The system will initially locate, track and manage 2,500 tags. The campus is 18 square acres per level and includes several buildings that span 8 stories (2 sub levels plus 6 floors) or approximately 142 acres. The building coverage foot print is approximately 2.4 million square feet or 57 acres. The system provides full campus coverage indoors plus outdoor coverage in a courtyard and an outdoor staging area for mass casualties. System specifications vary for tracking granularity in terms of spatial resolution; approximately 85% of the campus provides real time location information to sub-room accuracy. The remainder of the campus provides either proximity or hall level tracking. The entire campus is capable of tracking and locating each tag typically once per second per tag.
About Parco Wireless
Parco is the healthcare industry leader in providing the most reliable, scalable and accurate RFID-enabled resource and patient workflow management tools available to hospitals today. Parco’s state-of-the art indoor positioning systems incorporate an advanced form of non-interfering radio frequency technology as well as advanced software management tools that consistently report sub-foot accuracy for thousands of patients and hospital equipment. Parco’s systems are designed to work with most legacy systems for easy software integration, electromagnetic and radio frequency compatibility. The Parco systems optimize asset utilization in everyday use as well as emergency situations, increase patient flow, reduce wait times, reduce operating costs and improve overall patient care quality.

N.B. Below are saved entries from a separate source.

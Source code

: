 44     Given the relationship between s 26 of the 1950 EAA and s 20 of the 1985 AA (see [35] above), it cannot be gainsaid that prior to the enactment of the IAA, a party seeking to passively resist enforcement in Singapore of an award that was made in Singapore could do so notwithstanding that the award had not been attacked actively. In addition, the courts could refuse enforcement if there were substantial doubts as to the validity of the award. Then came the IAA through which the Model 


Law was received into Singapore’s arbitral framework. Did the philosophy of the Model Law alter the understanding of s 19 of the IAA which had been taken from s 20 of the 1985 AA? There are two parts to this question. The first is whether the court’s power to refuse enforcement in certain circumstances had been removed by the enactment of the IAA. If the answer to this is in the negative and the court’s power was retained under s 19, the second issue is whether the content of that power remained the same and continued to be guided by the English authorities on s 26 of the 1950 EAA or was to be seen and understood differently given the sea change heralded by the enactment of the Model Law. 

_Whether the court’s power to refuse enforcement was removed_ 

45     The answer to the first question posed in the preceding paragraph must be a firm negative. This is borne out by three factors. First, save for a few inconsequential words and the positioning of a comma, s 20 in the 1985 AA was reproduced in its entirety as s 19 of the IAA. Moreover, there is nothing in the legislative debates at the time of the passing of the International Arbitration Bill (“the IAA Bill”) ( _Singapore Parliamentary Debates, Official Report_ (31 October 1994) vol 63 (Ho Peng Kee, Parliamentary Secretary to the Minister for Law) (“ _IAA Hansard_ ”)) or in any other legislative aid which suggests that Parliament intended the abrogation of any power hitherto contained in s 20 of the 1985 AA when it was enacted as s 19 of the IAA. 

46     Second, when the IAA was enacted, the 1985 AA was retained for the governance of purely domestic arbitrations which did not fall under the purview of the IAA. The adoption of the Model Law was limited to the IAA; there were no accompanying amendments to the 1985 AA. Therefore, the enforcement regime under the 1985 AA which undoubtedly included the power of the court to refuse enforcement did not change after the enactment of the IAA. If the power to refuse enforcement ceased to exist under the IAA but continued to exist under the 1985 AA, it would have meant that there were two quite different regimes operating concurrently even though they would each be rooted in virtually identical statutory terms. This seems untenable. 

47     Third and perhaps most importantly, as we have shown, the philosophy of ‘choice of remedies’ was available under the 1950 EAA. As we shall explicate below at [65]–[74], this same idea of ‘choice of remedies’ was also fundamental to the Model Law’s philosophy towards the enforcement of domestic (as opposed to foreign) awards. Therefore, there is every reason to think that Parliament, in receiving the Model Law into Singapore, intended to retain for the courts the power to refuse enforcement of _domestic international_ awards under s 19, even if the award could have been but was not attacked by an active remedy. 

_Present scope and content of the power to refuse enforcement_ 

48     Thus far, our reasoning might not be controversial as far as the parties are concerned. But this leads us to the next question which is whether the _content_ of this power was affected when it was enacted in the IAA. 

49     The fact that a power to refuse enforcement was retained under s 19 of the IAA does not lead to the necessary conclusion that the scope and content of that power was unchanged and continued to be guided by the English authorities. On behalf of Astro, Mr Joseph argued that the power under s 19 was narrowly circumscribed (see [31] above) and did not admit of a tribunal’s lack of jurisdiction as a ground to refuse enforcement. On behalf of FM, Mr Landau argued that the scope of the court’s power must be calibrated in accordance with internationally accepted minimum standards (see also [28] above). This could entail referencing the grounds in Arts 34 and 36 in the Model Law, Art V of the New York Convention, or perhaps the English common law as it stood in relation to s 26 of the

About Washington Hospital Center
Washington Hospital Center is a not-for-profit 926-bed acute care teaching and research hospital based in Northwest Washington, D.C. It is the largest private hospital in the nation’s capital and among the 25 largest hospitals in the United States. The Hospital Center is the flagship facility for the MedStar Health system. It consistently ranks among the nation’s top hospitals as measured by entities such as U.S.News & World Report, Money, Consumer Checkbook and Solucient. The Washington Heart program is a national leader in the research, diagnosis and treatment of cardiovascular disease; its angioplasty lab is recognized by the DuPont Foundation as the busiest in the nation. Washington Hospital Center’s neurosciences program offers the full range of surgical and minimally invasive treatment and operates the only JCAHO-accredited Primary Stroke Center in the District. The Washington Cancer Institute provides the latest in cancer treatment and therapies and access to cutting-edge clinical trials. The Hospital Center is also home to MedSTAR, one of the country’s top shock-trauma treatment and transport facilities and the region’s adult Burn Center.
About the ER One Institute
The ER One Institute is part of Washington Hospital Center and MedStar Health and has a mission of improving the readiness of our nation’s hospitals and health care systems to respond to mass casualty incidents and high consequence events, by deploying innovative solutions that work in actual practice. The ER One Institute is committed to innovation and advanced technology applied to practice, research, training, and education in the service of improving the emergency readiness of our nation’s hospitals and health care systems. Because the ER One Institute is housed at the major receiving hospital in the National Capital Region, its work is grounded in daily hospital operations and it has direct access to clinical sites and healthcare personnel to implement and test its new solutions and technologies.